Apple antitrust battle with fortnite maker Epic Games

Photo Credit: Ibrahim Abazid

Apple wins its antitrust battle with Fortnite maker Epic Games over its App Store policies but must revise its anti-steering behavior.

According to the U.S. Ninth Circuit Court of Appeals, Apple has won its antitrust appeals court battle with Fortnite maker Epic Games over its App Store policies. The court largely upheld the district court’s earlier ruling on Epic Games’ antitrust claims in favor of Apple but also upheld the lower court’s judgment in favor of Epic per California’s Unfair Competition Law.

The game developer had hoped to prove in its appeal that Apple had acted unlawfully by restricting app distribution on iOS devices to Apple’s App Store, which required payments to go through its own processor while preventing developers from communicating to customers about alternative ways to pay — a notable thorn in the side of Spotify CEO Daniel Ek, as well.

This ruling is a significant setback for Epic Games and other developers who hoped the verdict could set a precedent for further antitrust claims and require Apple to open iOS devices to third-party app stores and payment systems. 

Initially, Epic sued Apple in 2020 after the latter removed Fortnite from the App Store for Epic’s intentional violation of the App Store’s terms over in-app purchases. Although Apple largely won that lawsuit when the judge declared the company was not acting as a monopoly, the court sided with Epic on Apple’s anti-steering policies regarding restrictions on in-app purchases. The court said Apple would no longer be able to prohibit developers from pointing users to other means of payment.

Apple and Epic appealed the ruling; Apple over the required changes to App Store policies about anti-steering, and Epic to push its antitrust case a second time.

The latest decision affirms the district court’s denial of antitrust liability and its corresponding rejection of Epic’s illegality defense to Apple’s breach of contract counter-claim. But it also noted that the district court was in error in defining the relevant antitrust market and in holding that Apple’s Developer Program Licensing Agreement (DPLA) fell outside the scope of the antitrust law called the Sherman Act.

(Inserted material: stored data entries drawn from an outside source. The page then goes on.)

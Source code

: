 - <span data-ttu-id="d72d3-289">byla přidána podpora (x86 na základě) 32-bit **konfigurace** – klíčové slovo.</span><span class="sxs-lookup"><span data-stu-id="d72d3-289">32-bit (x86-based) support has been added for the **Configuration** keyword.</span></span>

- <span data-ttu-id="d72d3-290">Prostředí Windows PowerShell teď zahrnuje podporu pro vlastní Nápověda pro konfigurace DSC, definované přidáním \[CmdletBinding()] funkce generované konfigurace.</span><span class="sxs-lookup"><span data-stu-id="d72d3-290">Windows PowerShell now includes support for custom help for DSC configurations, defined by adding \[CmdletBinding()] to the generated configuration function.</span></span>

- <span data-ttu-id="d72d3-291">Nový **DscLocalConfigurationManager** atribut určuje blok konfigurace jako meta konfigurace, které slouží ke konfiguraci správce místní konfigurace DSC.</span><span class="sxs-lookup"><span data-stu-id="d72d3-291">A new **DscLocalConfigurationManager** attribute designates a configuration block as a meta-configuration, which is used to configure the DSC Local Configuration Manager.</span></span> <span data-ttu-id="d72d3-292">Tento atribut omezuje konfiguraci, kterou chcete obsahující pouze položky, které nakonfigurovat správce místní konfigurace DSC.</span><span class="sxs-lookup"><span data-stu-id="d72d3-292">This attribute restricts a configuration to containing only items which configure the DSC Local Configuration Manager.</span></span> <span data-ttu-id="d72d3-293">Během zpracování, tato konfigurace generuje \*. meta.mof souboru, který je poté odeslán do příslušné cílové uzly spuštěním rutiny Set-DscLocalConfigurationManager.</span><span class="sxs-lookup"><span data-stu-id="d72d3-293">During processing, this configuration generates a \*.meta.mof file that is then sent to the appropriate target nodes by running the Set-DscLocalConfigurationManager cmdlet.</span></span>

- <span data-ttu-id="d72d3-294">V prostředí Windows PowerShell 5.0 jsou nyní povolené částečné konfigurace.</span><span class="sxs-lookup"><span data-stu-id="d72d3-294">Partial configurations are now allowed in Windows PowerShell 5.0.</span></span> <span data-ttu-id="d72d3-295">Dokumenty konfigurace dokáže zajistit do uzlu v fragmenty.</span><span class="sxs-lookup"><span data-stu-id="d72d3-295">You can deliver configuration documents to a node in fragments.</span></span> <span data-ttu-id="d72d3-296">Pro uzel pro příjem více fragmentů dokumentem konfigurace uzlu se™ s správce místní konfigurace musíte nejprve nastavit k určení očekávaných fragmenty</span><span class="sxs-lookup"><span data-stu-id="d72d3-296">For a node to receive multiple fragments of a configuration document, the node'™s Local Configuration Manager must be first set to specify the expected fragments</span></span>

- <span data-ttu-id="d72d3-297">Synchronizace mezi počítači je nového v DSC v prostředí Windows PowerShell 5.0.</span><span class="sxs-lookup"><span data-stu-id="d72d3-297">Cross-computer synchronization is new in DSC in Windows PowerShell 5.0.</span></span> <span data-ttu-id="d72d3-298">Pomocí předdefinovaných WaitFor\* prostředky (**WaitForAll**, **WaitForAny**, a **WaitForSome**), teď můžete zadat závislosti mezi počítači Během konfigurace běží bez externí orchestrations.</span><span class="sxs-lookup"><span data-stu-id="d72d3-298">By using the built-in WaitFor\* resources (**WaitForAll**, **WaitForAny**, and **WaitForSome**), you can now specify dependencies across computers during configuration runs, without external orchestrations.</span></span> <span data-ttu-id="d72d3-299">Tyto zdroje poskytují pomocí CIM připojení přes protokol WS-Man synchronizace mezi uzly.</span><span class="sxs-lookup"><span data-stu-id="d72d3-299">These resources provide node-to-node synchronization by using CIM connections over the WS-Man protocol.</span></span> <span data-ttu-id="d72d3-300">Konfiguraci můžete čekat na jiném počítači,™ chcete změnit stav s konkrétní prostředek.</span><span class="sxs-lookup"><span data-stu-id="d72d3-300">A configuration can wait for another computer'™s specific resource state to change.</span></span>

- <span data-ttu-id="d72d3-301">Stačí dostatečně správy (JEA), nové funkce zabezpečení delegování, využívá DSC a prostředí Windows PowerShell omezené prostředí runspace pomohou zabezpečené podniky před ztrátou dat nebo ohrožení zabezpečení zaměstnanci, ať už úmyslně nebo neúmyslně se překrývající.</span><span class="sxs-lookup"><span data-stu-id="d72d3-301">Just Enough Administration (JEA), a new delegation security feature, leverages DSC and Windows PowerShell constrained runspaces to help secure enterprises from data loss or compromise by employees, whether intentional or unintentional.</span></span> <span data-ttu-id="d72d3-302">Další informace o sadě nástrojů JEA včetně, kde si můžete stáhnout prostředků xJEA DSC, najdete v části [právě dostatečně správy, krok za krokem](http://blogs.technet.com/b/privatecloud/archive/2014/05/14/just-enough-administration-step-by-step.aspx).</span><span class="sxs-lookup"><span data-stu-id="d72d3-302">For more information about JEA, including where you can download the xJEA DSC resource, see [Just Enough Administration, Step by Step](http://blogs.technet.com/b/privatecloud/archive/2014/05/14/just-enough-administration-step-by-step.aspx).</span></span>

Still, it said those errors were ultimately “harmless” and that regardless, Epic “failed to establish, as a factual matter, its proposed market definition and the existence of any substantially less restrictive alternative means for Apple to accomplish the procompetitive justifications supporting iOS’s walled-garden ecosystem.”

“Apple prevailed at the 9th Circuit Court,” tweets Epic CEO Tim Sweeney. “Though the court upheld the ruling that Apple’s restraints have ‘a substantial anticompetitive effect that harms consumers,’ they found we didn’t prove our Sherman Act case.”

“Fortunately, the court’s positive decision rejecting Apple’s anti-steering provisions frees iOS developers to send consumers to the web to do business with them directly there,” he adds in a follow-up tweet. “We’re working on next steps.”

Apple has yet to issue an appeal for the anti-steering part of the decision and will likely weigh its options before making that determination.